§ YOUR ASSIGNMENT
For each record below, retype the text exactly and omit any image.
____ THE DATA
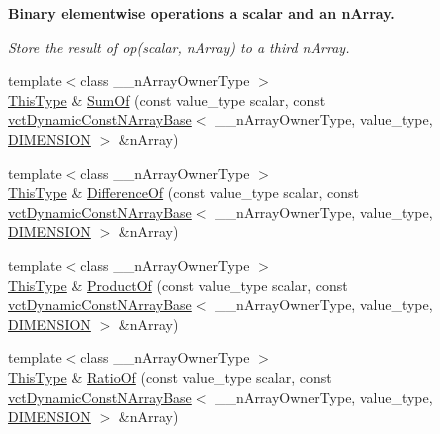 \begin{Indent}{\bf Binary elementwise operations a scalar and an n\-Array.}\par
{\em Store the result of op(scalar, n\-Array) to a third n\-Array. }\begin{DoxyCompactItemize}
\item 
{\footnotesize template$<$class \-\_\-\-\_\-n\-Array\-Owner\-Type $>$ }\\\hyperlink{classvct_dynamic_const_n_array_base_a5123caffcf1455a1b99003877eade897}{This\-Type} \& \hyperlink{classvct_dynamic_n_array_base_adf34c165d5ebfabe1e5503861df394de}{Sum\-Of} (const value\-\_\-type scalar, const \hyperlink{classvct_dynamic_const_n_array_base}{vct\-Dynamic\-Const\-N\-Array\-Base}$<$ \-\_\-\-\_\-n\-Array\-Owner\-Type, value\-\_\-type, \hyperlink{classvct_dynamic_n_array_base_aa66532d28588bdf26d08fb593db815d6abfcde386ec801b212d7c42d63a4f3837}{D\-I\-M\-E\-N\-S\-I\-O\-N} $>$ \&n\-Array)
\item 
{\footnotesize template$<$class \-\_\-\-\_\-n\-Array\-Owner\-Type $>$ }\\\hyperlink{classvct_dynamic_const_n_array_base_a5123caffcf1455a1b99003877eade897}{This\-Type} \& \hyperlink{classvct_dynamic_n_array_base_ae3bf1a4f57b37308c080a6952be5426a}{Difference\-Of} (const value\-\_\-type scalar, const \hyperlink{classvct_dynamic_const_n_array_base}{vct\-Dynamic\-Const\-N\-Array\-Base}$<$ \-\_\-\-\_\-n\-Array\-Owner\-Type, value\-\_\-type, \hyperlink{classvct_dynamic_n_array_base_aa66532d28588bdf26d08fb593db815d6abfcde386ec801b212d7c42d63a4f3837}{D\-I\-M\-E\-N\-S\-I\-O\-N} $>$ \&n\-Array)
\item 
{\footnotesize template$<$class \-\_\-\-\_\-n\-Array\-Owner\-Type $>$ }\\\hyperlink{classvct_dynamic_const_n_array_base_a5123caffcf1455a1b99003877eade897}{This\-Type} \& \hyperlink{classvct_dynamic_n_array_base_aa1dfbcdb1d5003c1154a15c766206b45}{Product\-Of} (const value\-\_\-type scalar, const \hyperlink{classvct_dynamic_const_n_array_base}{vct\-Dynamic\-Const\-N\-Array\-Base}$<$ \-\_\-\-\_\-n\-Array\-Owner\-Type, value\-\_\-type, \hyperlink{classvct_dynamic_n_array_base_aa66532d28588bdf26d08fb593db815d6abfcde386ec801b212d7c42d63a4f3837}{D\-I\-M\-E\-N\-S\-I\-O\-N} $>$ \&n\-Array)
\item 
{\footnotesize template$<$class \-\_\-\-\_\-n\-Array\-Owner\-Type $>$ }\\\hyperlink{classvct_dynamic_const_n_array_base_a5123caffcf1455a1b99003877eade897}{This\-Type} \& \hyperlink{classvct_dynamic_n_array_base_a9b6660dfcc04e155fac6b2af58b5b743}{Ratio\-Of} (const value\-\_\-type scalar, const \hyperlink{classvct_dynamic_const_n_array_base}{vct\-Dynamic\-Const\-N\-Array\-Base}$<$ \-\_\-\-\_\-n\-Array\-Owner\-Type, value\-\_\-type, \hyperlink{classvct_dynamic_n_array_base_aa66532d28588bdf26d08fb593db815d6abfcde386ec801b212d7c42d63a4f3837}{D\-I\-M\-E\-N\-S\-I\-O\-N} $>$ \&n\-Array)

\end{DoxyCompactItemize}
\end{Indent}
________
§ RESPONSE BELOW
 \begin{Indent}{\bf Binary elementwise operations a scalar and an n\-Array.}\par
{\em Store the result of op(scalar, n\-Array) to a third n\-Array. }\begin{DoxyCompactItemize}
\item 
{\footnotesize template$<$class \-\_\-\-\_\-n\-Array\-Owner\-Type $>$ }\\\hyperlink{classvct_dynamic_const_n_array_base_a5123caffcf1455a1b99003877eade897}{This\-Type} \& \hyperlink{classvct_dynamic_n_array_base_adf34c165d5ebfabe1e5503861df394de}{Sum\-Of} (const value\-\_\-type scalar, const \hyperlink{classvct_dynamic_const_n_array_base}{vct\-Dynamic\-Const\-N\-Array\-Base}$<$ \-\_\-\-\_\-n\-Array\-Owner\-Type, value\-\_\-type, \hyperlink{classvct_dynamic_n_array_base_aa66532d28588bdf26d08fb593db815d6abfcde386ec801b212d7c42d63a4f3837}{D\-I\-M\-E\-N\-S\-I\-O\-N} $>$ \&n\-Array)
\item 
{\footnotesize template$<$class \-\_\-\-\_\-n\-Array\-Owner\-Type $>$ }\\\hyperlink{classvct_dynamic_const_n_array_base_a5123caffcf1455a1b99003877eade897}{This\-Type} \& \hyperlink{classvct_dynamic_n_array_base_ae3bf1a4f57b37308c080a6952be5426a}{Difference\-Of} (const value\-\_\-type scalar, const \hyperlink{classvct_dynamic_const_n_array_base}{vct\-Dynamic\-Const\-N\-Array\-Base}$<$ \-\_\-\-\_\-n\-Array\-Owner\-Type, value\-\_\-type, \hyperlink{classvct_dynamic_n_array_base_aa66532d28588bdf26d08fb593db815d6abfcde386ec801b212d7c42d63a4f3837}{D\-I\-M\-E\-N\-S\-I\-O\-N} $>$ \&n\-Array)
\item 
{\footnotesize template$<$class \-\_\-\-\_\-n\-Array\-Owner\-Type $>$ }\\\hyperlink{classvct_dynamic_const_n_array_base_a5123caffcf1455a1b99003877eade897}{This\-Type} \& \hyperlink{classvct_dynamic_n_array_base_aa1dfbcdb1d5003c1154a15c766206b45}{Product\-Of} (const value\-\_\-type scalar, const \hyperlink{classvct_dynamic_const_n_array_base}{vct\-Dynamic\-Const\-N\-Array\-Base}$<$ \-\_\-\-\_\-n\-Array\-Owner\-Type, value\-\_\-type, \hyperlink{classvct_dynamic_n_array_base_aa66532d28588bdf26d08fb593db815d6abfcde386ec801b212d7c42d63a4f3837}{D\-I\-M\-E\-N\-S\-I\-O\-N} $>$ \&n\-Array)
\item 
{\footnotesize template$<$class \-\_\-\-\_\-n\-Array\-Owner\-Type $>$ }\\\hyperlink{classvct_dynamic_const_n_array_base_a5123caffcf1455a1b99003877eade897}{This\-Type} \& \hyperlink{classvct_dynamic_n_array_base_a9b6660dfcc04e155fac6b2af58b5b743}{Ratio\-Of} (const value\-\_\-type scalar, const \hyperlink{classvct_dynamic_const_n_array_base}{vct\-Dynamic\-Const\-N\-Array\-Base}$<$ \-\_\-\-\_\-n\-Array\-Owner\-Type, value\-\_\-type, \hyperlink{classvct_dynamic_n_array_base_aa66532d28588bdf26d08fb593db815d6abfcde386ec801b212d7c42d63a4f3837}{D\-I\-M\-E\-N\-S\-I\-O\-N} $>$ \&n\-Array)

\end{DoxyCompactItemize}
\end{Indent}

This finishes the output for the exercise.